Fig.5 Growth curve testing of the quorum sensing-based T4 lysis device

The growth curve revealed that the bacterial density continued to rise in the first 4 hours and began to decrease after 4 hours, stabilizing around the 9th hour. In contrast, the control group's bacterial density continued to rise. At the 4th hour, the quorum sensing signal reached the threshold, initiating lysis gene expression. The engineered bacteria lysed, resulting in a significant decrease in bacterial density, which stabilized around the 9th hour (Fig 5). (c) Characterization of Reporter Gene eGFP <p>Single colonies of engineered bacteria were selected and inoculated into LB broth. After overnight growth, the OD600 was adjusted to 0.6. Ara at a final concentration of 0.02% was added, and the cultures were incubated for 6 hours. eGFP fluorescence intensity was measured using a microplate reader (excitation wavelength 488 nm, emission wavelength 506 nm).

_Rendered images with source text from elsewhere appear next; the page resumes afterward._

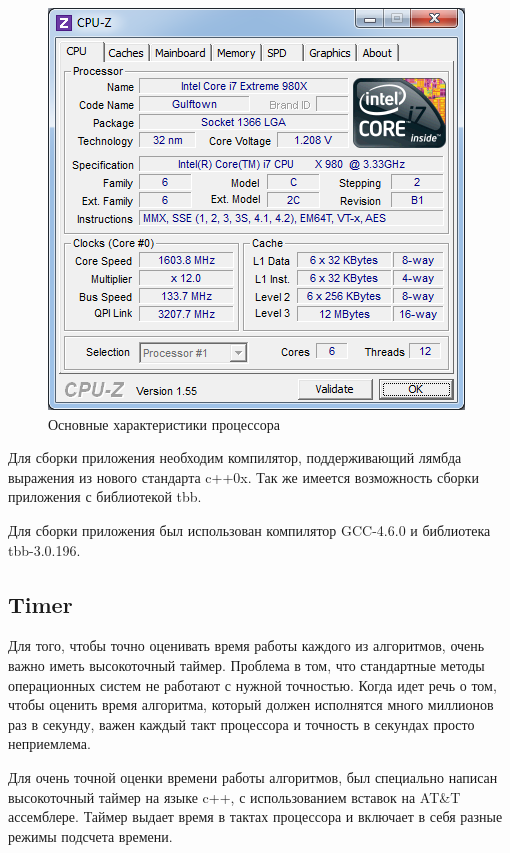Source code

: \documentclass[12pt, a4paper, utf8]{article}
\begin{document}
\begin{figure}[h]
\centering
\includegraphics[scale=1]{imgs/cpu-z.png}
\caption{Основные характеристики процессора}\label{fig:cpuz}
\end{figure}



Для сборки приложения необходим компилятор, поддерживающий лямбда выражения из нового стандарта c++0x. Так же имеется возможность сборки приложения с библиотекой tbb. 

Для сборки приложения был использован компилятор GCC-4.6.0 и библиотека tbb-3.0.196.

\subsection{Timer}
Для того, чтобы точно оценивать время работы каждого из алгоритмов, очень важно иметь высокоточный таймер. Проблема в том, что стандартные методы операционных систем не работают с нужной точностью. Когда идет речь о том, чтобы оценить время алгоритма, который должен исполнятся много миллионов раз в секунду, важен каждый такт процессора и точность в секундах просто неприемлема.

Для очень точной оценки времени работы алгоритмов, был специально написан высокоточный таймер на языке c++, с использованием вставок на AT\&T ассемблере.
Таймер выдает время в тактах процессора и включает в себя разные режимы подсчета времени.

\end{document}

Blank control group: sterile LB, control group: engineered bacteria without 20% ara added, experimental group: engineered bacteria with inducer added, 3 replicates per group. There was no significant difference in fluorescence intensity between the control group and the experimental group, indicating no expression of eGFP

(d) eGFP Protein Expression Experiment

Single colonies of engineered bacteria were selected and inoculated into LB medium with inducer for overnight incubation. Top10 subjected to the same procedure served as the control group. Bacterial pellets were collected, and SDS-PAGE experiments were conducted, revealing no expression of eGFP at the protein level.

'(e) q-RT-PCR Experiment'

q-RT-PCR experiments were conducted under various conditions, confirming no expression at the mRNA level.

The reporter genes could not be expressed. The characterization of reporter genes eGFP and RFP was performed simultaneously with the second verification system. Consistent results were obtained from SDS-PAGE experiments and q-RT-PCR experiments.

We hypothesize several possible reasons:

1. The selected reporter genes eGFP and RFP may not be suitable for expression in Top10.

2. Errors may have occurred in the design of the gene expression module.

3. Interactions between genes may have occurred.